Hello folks,
Short version: 82547GI with ITR=0 on 2.4.28 (vanilla) and RHEL3u3 has
problems (traffic grinds to a temporary halt under anything but trivila
network traffic). kernel prints the following and resets the IF (many
times):
NETDEV WATCHDOG: eth0: transmit timed out
More verbose version with background:
I have a problem with e1000 being unstable when I run it with
InterruptThrottleRate=0 (abbreviated ITR in the rest of this e-mail). I
need to turn ITR off or set it so large that it behaves as off. The reason
for having to turn it off is that I run MPI-applications (cluster stuff)
and that happens to be largely latency bound.
Latency with default e1000 is terrible, 250 us, with ITR=0 (where it
works) the latency drops to 20-25 us.
Enough of background. Up untill now I have allways been able to run with
ITR=0 and intel gigabit has been very nice. Now, for some combinations of
driver, chip and ITR setting it all falls apart.
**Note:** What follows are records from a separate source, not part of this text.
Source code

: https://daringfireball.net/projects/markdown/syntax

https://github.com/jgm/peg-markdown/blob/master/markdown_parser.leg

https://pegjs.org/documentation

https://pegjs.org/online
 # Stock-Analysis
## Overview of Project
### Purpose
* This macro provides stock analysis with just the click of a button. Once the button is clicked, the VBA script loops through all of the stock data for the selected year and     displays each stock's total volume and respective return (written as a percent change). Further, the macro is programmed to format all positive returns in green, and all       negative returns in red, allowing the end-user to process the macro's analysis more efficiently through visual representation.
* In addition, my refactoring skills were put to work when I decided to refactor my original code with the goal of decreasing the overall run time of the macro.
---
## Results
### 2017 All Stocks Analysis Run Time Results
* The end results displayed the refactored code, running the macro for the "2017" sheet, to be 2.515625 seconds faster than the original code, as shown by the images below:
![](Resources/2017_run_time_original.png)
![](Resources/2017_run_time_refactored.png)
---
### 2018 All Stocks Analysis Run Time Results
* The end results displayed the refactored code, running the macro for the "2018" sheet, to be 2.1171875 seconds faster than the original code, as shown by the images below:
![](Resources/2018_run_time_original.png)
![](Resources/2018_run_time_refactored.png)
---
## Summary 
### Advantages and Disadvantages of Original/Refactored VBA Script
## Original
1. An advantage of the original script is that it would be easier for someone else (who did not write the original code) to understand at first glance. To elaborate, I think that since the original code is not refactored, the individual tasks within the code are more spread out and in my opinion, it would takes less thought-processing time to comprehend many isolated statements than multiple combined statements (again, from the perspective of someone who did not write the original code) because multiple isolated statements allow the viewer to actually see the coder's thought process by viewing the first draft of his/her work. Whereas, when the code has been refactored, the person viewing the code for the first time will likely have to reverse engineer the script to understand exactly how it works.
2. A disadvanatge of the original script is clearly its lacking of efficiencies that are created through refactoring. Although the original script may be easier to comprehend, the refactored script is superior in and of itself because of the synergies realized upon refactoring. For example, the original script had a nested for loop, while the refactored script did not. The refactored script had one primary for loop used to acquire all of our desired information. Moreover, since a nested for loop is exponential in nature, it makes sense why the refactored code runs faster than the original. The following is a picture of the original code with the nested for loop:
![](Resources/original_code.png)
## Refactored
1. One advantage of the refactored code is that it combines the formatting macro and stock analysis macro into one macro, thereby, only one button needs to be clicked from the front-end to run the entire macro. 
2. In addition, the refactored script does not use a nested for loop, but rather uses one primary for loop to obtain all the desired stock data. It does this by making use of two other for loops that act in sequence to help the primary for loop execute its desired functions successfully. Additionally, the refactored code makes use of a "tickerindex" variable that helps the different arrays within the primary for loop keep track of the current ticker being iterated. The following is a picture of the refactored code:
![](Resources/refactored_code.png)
Affected chips (theory, 8254X, X>1 or anything faster then PCI33):
82547GI, 82546 (said to be affected, not verified by me)
Unaffected chips:
82541 (rock solid no matter what driver or ITR)
Linux-2.4.26 vanilla (smp, without NAPI with e1000 as module) is ok
(82547, ITR=0, rock solid)
Linux-2.4.28 vanilla (smp, without NAPI with e1000 as module) is BAD
(82547 needs ITR<20000 for resonable stability)
Linux-2.4.28 with e1000 from 2.4.26 but otherwise exactly as above is ok
rock solid!!!
Linux-2.4.21-20smp RHEL3 update 3 is BAD
(known stable with default ITR (1?) but probably ok for <20000)
Conclusions: something happened above e1000 version 5.2.30 (as in
linux-2.4.26), RHEL has 5.2.52 and 2.4.28 has 5.4.11.
Some more discussions on this subject has taken place on another list, see
following thread if interested:
http://lists.us.dell.com/pipermail/linux-poweredge/2004-November/023061.html
Best Regards,
Peter
--
------------------------------------------------------------
Peter Kjellstroem | E-mail: cap@xxxxxxxxxx
National Supercomputer Centre |
Sweden | http://www.nsc.liu.se
|